An exact copy of every entry is needed, without the pictures.
====== Available data ======
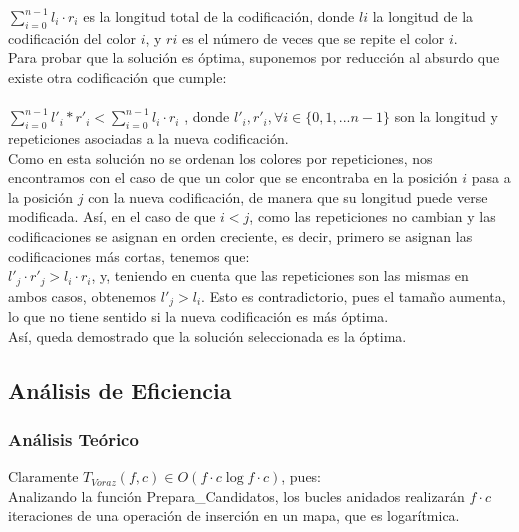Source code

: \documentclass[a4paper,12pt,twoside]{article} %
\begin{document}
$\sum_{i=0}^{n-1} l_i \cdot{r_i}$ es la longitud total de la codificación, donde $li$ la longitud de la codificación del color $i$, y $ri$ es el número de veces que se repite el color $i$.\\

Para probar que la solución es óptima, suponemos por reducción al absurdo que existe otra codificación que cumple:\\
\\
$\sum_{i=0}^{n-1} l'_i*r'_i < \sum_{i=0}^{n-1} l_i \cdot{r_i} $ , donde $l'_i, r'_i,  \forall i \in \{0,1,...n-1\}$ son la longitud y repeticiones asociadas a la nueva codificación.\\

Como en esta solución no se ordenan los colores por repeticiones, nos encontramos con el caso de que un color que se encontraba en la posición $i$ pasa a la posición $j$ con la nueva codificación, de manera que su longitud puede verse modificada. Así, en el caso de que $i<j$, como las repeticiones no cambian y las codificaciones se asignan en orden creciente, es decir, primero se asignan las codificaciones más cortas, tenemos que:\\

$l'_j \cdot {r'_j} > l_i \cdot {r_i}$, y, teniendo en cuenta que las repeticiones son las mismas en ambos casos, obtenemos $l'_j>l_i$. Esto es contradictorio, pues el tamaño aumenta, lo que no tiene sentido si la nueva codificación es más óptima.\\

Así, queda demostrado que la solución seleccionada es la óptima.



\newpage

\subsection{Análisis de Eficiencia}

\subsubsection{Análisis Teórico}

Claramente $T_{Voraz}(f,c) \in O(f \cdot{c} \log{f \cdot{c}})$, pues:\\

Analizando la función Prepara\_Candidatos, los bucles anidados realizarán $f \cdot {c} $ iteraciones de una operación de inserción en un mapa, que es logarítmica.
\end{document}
======
▸ Answer section:
Source code

: \documentclass[a4paper,12pt,twoside]{article} %
\begin{document}
$\sum_{i=0}^{n-1} l_i \cdot{r_i}$ es la longitud total de la codificación, donde $li$ la longitud de la codificación del color $i$, y $ri$ es el número de veces que se repite el color $i$.\\

Para probar que la solución es óptima, suponemos por reducción al absurdo que existe otra codificación que cumple:\\
\\
$\sum_{i=0}^{n-1} l'_i*r'_i < \sum_{i=0}^{n-1} l_i \cdot{r_i} $ , donde $l'_i, r'_i,  \forall i \in \{0,1,...n-1\}$ son la longitud y repeticiones asociadas a la nueva codificación.\\

Como en esta solución no se ordenan los colores por repeticiones, nos encontramos con el caso de que un color que se encontraba en la posición $i$ pasa a la posición $j$ con la nueva codificación, de manera que su longitud puede verse modificada. Así, en el caso de que $i<j$, como las repeticiones no cambian y las codificaciones se asignan en orden creciente, es decir, primero se asignan las codificaciones más cortas, tenemos que:\\

$l'_j \cdot {r'_j} > l_i \cdot {r_i}$, y, teniendo en cuenta que las repeticiones son las mismas en ambos casos, obtenemos $l'_j>l_i$. Esto es contradictorio, pues el tamaño aumenta, lo que no tiene sentido si la nueva codificación es más óptima.\\

Así, queda demostrado que la solución seleccionada es la óptima.



\newpage

\subsection{Análisis de Eficiencia}

\subsubsection{Análisis Teórico}

Claramente $T_{Voraz}(f,c) \in O(f \cdot{c} \log{f \cdot{c}})$, pues:\\

Analizando la función Prepara\_Candidatos, los bucles anidados realizarán $f \cdot {c} $ iteraciones de una operación de inserción en un mapa, que es logarítmica.
\end{document}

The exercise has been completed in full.